## Required work:
Retype only the lines running from the beginning of the entries below to the line with "Use a second", both included. Do not include pictures.

(Collected data)
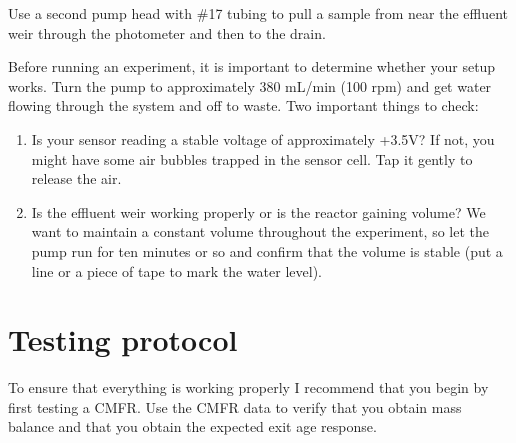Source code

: \documentclass[letterpaper,10pt,english]{sphinxmanual}
\begin{document}
Use a second pump head with \#17 tubing to pull a sample from near the effluent weir through the photometer and then to the drain.

Before running an experiment, it is important to determine whether your setup works. Turn the pump to approximately 380 mL/min (100 rpm) and get water flowing through the system and off to waste. Two important things to check:
\begin{enumerate}
\item {} 
Is your sensor reading a stable voltage of approximately +3.5V? If not, you might have some air bubbles trapped in the sensor cell. Tap it gently to release the air.

\item {} 
Is the effluent weir working properly or is the reactor gaining volume? We want to maintain a constant volume throughout the experiment, so let the pump run for ten minutes or so and confirm that the volume is stable (put a line or a piece of tape to mark the water level).

\end{enumerate}


\section{Testing protocol}
\label{\detokenize{Reactor_Characteristics/Reactor_Characteristics:testing-protocol}}\label{\detokenize{Reactor_Characteristics/Reactor_Characteristics:heading-reactor-testing-protocol}}
To ensure that everything is working properly I recommend that you begin by first testing a CMFR. Use the CMFR data to verify that you obtain mass balance and that you obtain the expected exit age response.
\end{document}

## Result of this task:
Source code

: \documentclass[letterpaper,10pt,english]{sphinxmanual}
\begin{document}
Use a second pump head with \#17 tubing to pull a sample from near the effluent weir through the photometer and then to the drain.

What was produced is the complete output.